Doctrine fan Guilherme Blanco, in the throes of an ORM implementation himself, posted a link to an IBM white paper about the persistence layer. He didn't see how a compiled ORM tool would have any great advantage over one written in PHP, but was all for the idea of having a bundled ORM tool. Ádám wrote that, among other things, having what amounts to a bundled base class written in C (but extensible in PHP) would help make it standard. Jacob Santos agreed that this would be the optimal solution, but Lukas argued again that it was a question of maintainability. A tool to reverse engineer a database schema, for example, really shouldn't be written in C because it needed a low entry barrier; users should be able to quickly fix anomalies on encountering a new or obscure RDBMS. Ádám agreed entirely on this point; he didn't consider database schema discovery a core ORM feature. In fact, his current implementation supplies a callback hook that allows a PHP script to pull out this data from a multitude of sources.

Andrey Hristov suggested writing a reference implementation in PHP and porting it to C as appropriate, citing Marcus' initial SPL implementation as a template for this. Lukas could see this working, as it would make it easier to figure out what should or shouldn't be written in C. Ádám was less certain - he didn't like the idea of doing everything twice over - but Jacob agreed that this approach enables speedy extension development. The important thing was to achieve community consensus over a standard API. Ádám, having put a lot of work into his project, asked list followers to take a look at his example scripts and decide whether his current API was or was not a good starting point. He would be willing to implement whatever API is agreed upon, and wrote the initial abstract for his GSoC application to reflect this flexibility.

Short version: All sounds promising. Fingers crossed.

REQ: getpass

Daniel Rozsnyo, working on a CLI script, wanted to allow the user to type a password without it being echoed back to the screen. He'd found the function he believed he needed for this in unistd.h - getpass() - but had found it marked obsolete in the manpage. Was there any way the getpass() function could be included in the next release of PHP, or should he patch his own copy? The only alternative he could see was to use a small binary and call it using the tick operator.

Sara Golemon thought it was a really bad idea to wrap an obsolete function as part of the PHP core, but wrote that supplying it as an extension would be a different matter - perhaps even as a PECL extension. That said, it would only work with the CGI or CLI SAPI, and not even then if output buffering came into the equation. Sara also thought it unlikely that getpass() integrates with PAM, meaning that it would fail alongside distributed authentication schemes like LDAP and kerberos. Overall, the idea wasn't a good one, full stop.
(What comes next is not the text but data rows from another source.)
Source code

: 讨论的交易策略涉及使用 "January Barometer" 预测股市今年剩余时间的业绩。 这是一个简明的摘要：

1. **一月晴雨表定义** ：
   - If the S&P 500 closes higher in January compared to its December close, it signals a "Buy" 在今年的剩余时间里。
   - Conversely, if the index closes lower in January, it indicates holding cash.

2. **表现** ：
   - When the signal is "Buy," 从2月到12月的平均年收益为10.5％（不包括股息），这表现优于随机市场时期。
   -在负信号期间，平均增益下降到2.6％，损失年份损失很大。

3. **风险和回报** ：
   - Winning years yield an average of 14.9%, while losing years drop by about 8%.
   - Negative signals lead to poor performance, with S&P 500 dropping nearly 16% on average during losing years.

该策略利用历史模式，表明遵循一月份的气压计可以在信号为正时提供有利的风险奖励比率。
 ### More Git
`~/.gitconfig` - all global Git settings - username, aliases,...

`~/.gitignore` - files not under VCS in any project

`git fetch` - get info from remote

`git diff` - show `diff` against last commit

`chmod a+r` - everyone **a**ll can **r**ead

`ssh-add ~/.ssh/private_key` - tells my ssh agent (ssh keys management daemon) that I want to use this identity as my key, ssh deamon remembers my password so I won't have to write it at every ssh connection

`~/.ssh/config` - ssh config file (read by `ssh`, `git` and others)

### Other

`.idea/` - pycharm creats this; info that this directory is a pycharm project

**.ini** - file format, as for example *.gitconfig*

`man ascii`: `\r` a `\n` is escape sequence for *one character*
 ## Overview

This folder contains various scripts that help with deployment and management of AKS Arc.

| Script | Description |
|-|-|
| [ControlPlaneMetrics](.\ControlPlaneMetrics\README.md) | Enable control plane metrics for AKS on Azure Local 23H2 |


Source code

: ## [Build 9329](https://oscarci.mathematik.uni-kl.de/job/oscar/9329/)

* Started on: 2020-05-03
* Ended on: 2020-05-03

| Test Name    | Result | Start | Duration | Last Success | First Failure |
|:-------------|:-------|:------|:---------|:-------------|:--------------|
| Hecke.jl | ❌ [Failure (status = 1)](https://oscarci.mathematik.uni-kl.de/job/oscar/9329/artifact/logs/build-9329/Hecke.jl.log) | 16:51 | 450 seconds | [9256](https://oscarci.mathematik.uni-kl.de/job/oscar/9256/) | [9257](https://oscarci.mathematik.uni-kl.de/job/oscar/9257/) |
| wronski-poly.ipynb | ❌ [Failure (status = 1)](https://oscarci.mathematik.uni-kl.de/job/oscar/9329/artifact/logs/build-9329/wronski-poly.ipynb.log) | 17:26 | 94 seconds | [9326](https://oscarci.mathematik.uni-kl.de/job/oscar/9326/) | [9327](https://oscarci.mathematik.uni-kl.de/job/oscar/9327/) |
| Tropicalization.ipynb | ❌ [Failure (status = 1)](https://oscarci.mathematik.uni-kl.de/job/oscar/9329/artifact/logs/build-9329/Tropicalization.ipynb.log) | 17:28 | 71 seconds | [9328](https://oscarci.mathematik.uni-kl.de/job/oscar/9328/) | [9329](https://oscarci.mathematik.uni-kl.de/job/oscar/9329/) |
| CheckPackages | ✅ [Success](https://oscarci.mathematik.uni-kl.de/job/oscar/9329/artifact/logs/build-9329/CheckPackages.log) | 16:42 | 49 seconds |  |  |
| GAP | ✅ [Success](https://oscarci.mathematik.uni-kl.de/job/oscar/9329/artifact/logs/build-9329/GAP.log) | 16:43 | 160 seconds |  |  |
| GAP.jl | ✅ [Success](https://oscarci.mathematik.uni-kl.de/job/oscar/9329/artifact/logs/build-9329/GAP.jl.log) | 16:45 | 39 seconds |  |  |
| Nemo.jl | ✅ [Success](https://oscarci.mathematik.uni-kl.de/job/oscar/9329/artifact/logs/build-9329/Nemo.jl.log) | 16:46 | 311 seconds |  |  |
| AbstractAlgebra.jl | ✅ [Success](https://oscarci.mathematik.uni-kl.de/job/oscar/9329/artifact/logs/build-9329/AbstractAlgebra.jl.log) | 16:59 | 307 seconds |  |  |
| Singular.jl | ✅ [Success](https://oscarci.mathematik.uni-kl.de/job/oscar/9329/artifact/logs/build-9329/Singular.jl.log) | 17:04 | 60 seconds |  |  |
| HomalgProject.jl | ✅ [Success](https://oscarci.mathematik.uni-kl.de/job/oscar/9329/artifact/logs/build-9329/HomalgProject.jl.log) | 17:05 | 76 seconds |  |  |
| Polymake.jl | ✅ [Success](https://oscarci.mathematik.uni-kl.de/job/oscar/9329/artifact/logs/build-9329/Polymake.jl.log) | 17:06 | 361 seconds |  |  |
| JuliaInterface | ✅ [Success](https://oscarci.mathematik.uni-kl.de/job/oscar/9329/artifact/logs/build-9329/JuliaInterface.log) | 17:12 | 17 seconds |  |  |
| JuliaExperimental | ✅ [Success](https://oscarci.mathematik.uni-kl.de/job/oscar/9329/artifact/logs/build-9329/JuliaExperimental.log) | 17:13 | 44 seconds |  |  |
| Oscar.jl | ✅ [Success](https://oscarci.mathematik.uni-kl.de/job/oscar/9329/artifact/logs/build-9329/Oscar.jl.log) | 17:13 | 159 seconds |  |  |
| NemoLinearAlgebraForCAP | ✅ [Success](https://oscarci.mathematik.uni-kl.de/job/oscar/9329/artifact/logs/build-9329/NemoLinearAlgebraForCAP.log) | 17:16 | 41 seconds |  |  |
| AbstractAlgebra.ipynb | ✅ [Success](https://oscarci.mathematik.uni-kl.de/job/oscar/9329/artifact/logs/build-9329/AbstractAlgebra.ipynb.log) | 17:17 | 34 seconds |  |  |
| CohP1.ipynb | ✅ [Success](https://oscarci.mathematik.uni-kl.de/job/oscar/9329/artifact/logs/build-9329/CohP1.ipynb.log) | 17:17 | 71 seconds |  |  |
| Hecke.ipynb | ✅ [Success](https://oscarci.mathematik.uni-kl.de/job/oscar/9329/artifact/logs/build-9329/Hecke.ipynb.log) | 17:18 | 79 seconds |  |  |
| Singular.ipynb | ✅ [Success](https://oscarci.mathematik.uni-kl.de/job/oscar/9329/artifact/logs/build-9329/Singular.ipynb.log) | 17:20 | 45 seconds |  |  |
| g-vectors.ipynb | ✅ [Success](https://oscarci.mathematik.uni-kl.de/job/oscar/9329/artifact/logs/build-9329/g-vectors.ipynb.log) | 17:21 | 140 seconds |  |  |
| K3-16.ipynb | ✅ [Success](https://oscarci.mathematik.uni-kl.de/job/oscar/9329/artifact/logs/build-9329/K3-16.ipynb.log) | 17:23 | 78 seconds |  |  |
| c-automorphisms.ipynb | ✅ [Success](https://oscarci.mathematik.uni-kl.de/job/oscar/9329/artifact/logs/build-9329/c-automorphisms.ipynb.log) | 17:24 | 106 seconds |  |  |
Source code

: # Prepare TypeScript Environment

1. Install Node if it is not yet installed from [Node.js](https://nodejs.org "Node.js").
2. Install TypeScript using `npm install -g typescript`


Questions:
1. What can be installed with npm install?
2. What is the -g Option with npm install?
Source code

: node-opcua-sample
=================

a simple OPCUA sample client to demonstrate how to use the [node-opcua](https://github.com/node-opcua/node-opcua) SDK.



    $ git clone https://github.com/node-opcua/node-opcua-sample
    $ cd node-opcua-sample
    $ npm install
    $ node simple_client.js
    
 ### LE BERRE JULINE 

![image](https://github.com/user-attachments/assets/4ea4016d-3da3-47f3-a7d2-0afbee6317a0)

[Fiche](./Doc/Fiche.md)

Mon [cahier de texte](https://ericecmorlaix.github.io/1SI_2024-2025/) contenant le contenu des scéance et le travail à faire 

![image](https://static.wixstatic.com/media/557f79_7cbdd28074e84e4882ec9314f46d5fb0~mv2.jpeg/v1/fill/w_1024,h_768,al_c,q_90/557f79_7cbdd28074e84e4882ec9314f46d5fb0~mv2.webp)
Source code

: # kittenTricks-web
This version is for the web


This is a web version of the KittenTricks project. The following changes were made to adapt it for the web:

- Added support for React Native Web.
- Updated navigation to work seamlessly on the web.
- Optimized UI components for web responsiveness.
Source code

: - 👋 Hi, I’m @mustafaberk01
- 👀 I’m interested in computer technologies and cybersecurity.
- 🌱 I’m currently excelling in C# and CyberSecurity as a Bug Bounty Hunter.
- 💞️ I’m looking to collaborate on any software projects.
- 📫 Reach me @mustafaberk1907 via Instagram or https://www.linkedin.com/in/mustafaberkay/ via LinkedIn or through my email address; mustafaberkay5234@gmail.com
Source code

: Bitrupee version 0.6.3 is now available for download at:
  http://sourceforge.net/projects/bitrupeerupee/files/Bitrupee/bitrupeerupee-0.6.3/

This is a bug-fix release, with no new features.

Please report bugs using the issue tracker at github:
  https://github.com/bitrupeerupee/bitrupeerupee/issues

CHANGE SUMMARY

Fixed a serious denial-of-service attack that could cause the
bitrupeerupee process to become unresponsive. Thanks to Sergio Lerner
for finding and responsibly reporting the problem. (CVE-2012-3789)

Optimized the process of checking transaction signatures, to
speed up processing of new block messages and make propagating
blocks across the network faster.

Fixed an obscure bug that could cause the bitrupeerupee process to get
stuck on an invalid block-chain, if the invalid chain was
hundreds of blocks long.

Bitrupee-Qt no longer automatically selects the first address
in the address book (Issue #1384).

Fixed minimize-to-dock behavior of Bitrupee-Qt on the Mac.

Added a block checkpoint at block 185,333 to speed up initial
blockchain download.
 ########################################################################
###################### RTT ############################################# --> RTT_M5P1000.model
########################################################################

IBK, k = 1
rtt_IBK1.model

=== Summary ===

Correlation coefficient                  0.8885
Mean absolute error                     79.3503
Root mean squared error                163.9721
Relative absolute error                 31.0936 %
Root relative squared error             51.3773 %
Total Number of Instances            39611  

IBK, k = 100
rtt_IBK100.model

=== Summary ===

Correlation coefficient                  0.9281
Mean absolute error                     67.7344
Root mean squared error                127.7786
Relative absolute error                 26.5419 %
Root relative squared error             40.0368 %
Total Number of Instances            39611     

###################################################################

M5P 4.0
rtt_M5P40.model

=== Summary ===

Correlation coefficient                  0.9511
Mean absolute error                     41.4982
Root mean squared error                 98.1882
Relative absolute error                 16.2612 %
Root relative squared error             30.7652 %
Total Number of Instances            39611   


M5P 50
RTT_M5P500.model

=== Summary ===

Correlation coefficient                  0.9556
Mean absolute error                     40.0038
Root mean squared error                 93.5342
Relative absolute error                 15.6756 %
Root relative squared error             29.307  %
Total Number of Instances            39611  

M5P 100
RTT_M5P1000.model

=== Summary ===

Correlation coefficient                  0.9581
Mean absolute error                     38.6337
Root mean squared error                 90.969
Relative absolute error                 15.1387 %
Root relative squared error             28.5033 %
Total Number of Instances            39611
Edin Kadribasic suggested a workaround PHP function for *nix systems:

<?php

function get_password($prompt) {
    
$ostty = `stty -g`;
    
system("stty -echo -icanon min 1 time 0 2>/dev/null || " ."stty -echo cbreak");
    echo
"$prompt: ";

    
// Get rid of newline when reading stdin
    
$r = substr(fgets(STDIN), 0, -1);

    echo
" ";
    
system("stty $ostty");

    return
$r;
}

$p = get_password("Password");
echo
"Password entered: $p ";

?>

Daniel hadn't thought of offering his code as a PECL extension. He wrote to Sara explaining that he only really wanted getpass() as a safe password entry for CLI scripts - safe in the sense of no shell history, password visibility or storage. Despite the obsolescence, both the mysql and openssl client use getpass(), and there are probably other mainstream clients that use it too. Daniel wrote that he would take his code to PECL after the next cleanup - maybe not getpass() directly, but the version from apr_getpass.c, which has the advantage of fallback implementation.

Short version: Not as crazy as it seemed on first sight.

TLK: GSoC 07 [continued]

Tijnema had been reading the ideas on the PHP project GSoC planning list. The test writing idea would be the simplest, in his opinion... but he had some ideas of his own, too. He'd like to see support for handling audio and video files in PHP, to do music processing, or to create music streams directly from a website. Marcus introduced him to PECL, pointing out that strong C skills are definitely required for that kind of project, and recommending that he choose an idea from the existing list (read: we really, really want those tests). Tijnema's response was that he could only find pecl/oggvorbis.

Richard Lynch mentioned the useful but unmaintained pecl/id3, which he uses to splice ID3 tags onto the front of a mp3 stream on one of his sites. Tijnema became very excited and started listing the libraries that he'd like to see as part of a file format conversion extension. Still, he'd rather implement video support... Alexey Zakhlestin pointed him towards ffmpeg (GPL'd), but Tony Dovgal wrote that nobody sane would do audio encoding and video resizing in PHP. It would result in an impossibly slow page load. There are plenty of open source utilities for converting WAV to MP3 or AVI to OGG... transcoder, lame, oggenc, to name but a few. That said, he'd be happy to see a PECL extension capable of reading video files and grabbing screenshots, and the existing sound file extension in PECL has never been released.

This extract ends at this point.